TASK OBJECTIVE: Write each entry out again verbatim, pictures excluded.

*** Opening of THE INPUT ***

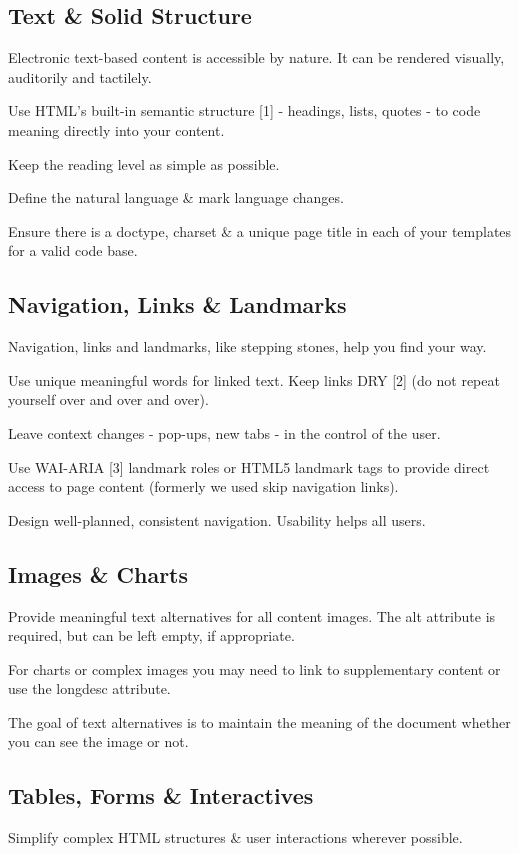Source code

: \documentclass{acm_proc_article-sp}
\begin{document}
\subsection{Text \& Solid Structure}

Electronic text-based content is accessible by nature. It can be rendered visually, auditorily and tactilely.

Use HTML's built-in semantic structure [1] - headings, lists, quotes - to code meaning directly into your content. 

Keep the reading level as simple as possible.

Define the natural language \& mark language changes.

Ensure there is a doctype, charset \& a unique page title in each of your templates for a valid code base.

\subsection{Navigation, Links \& Landmarks}
Navigation, links and landmarks, like stepping stones, help you find your way.

Use unique meaningful words for linked text. Keep links DRY [2] (do not repeat yourself over and over and over).

Leave context changes - pop-ups, new tabs - in the control of the user.

Use WAI-ARIA [3] landmark roles or HTML5 landmark tags to provide direct access to page content (formerly we used skip navigation links).

Design well-planned, consistent navigation. Usability helps all users.

\subsection{Images \& Charts}
Provide meaningful text alternatives for all content images. The alt attribute is required, but can be left empty, if appropriate.

For charts or complex images you may need to link to supplementary content or use the longdesc attribute.

The goal of text alternatives is to maintain the meaning of the document whether you can see the image or not.

\subsection{Tables, Forms \& Interactives}
Simplify complex HTML structures \& user interactions wherever possible.
\end{document}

*** Close of THE INPUT ***

RESPONSE TO THE EXERCISE:
Source code

: \documentclass{acm_proc_article-sp}
\begin{document}
\subsection{Text \& Solid Structure}

Electronic text-based content is accessible by nature. It can be rendered visually, auditorily and tactilely.

Use HTML's built-in semantic structure [1] - headings, lists, quotes - to code meaning directly into your content. 

Keep the reading level as simple as possible.

Define the natural language \& mark language changes.

Ensure there is a doctype, charset \& a unique page title in each of your templates for a valid code base.

\subsection{Navigation, Links \& Landmarks}
Navigation, links and landmarks, like stepping stones, help you find your way.

Use unique meaningful words for linked text. Keep links DRY [2] (do not repeat yourself over and over and over).

Leave context changes - pop-ups, new tabs - in the control of the user.

Use WAI-ARIA [3] landmark roles or HTML5 landmark tags to provide direct access to page content (formerly we used skip navigation links).

Design well-planned, consistent navigation. Usability helps all users.

\subsection{Images \& Charts}
Provide meaningful text alternatives for all content images. The alt attribute is required, but can be left empty, if appropriate.

For charts or complex images you may need to link to supplementary content or use the longdesc attribute.

The goal of text alternatives is to maintain the meaning of the document whether you can see the image or not.

\subsection{Tables, Forms \& Interactives}
Simplify complex HTML structures \& user interactions wherever possible.
\end{document}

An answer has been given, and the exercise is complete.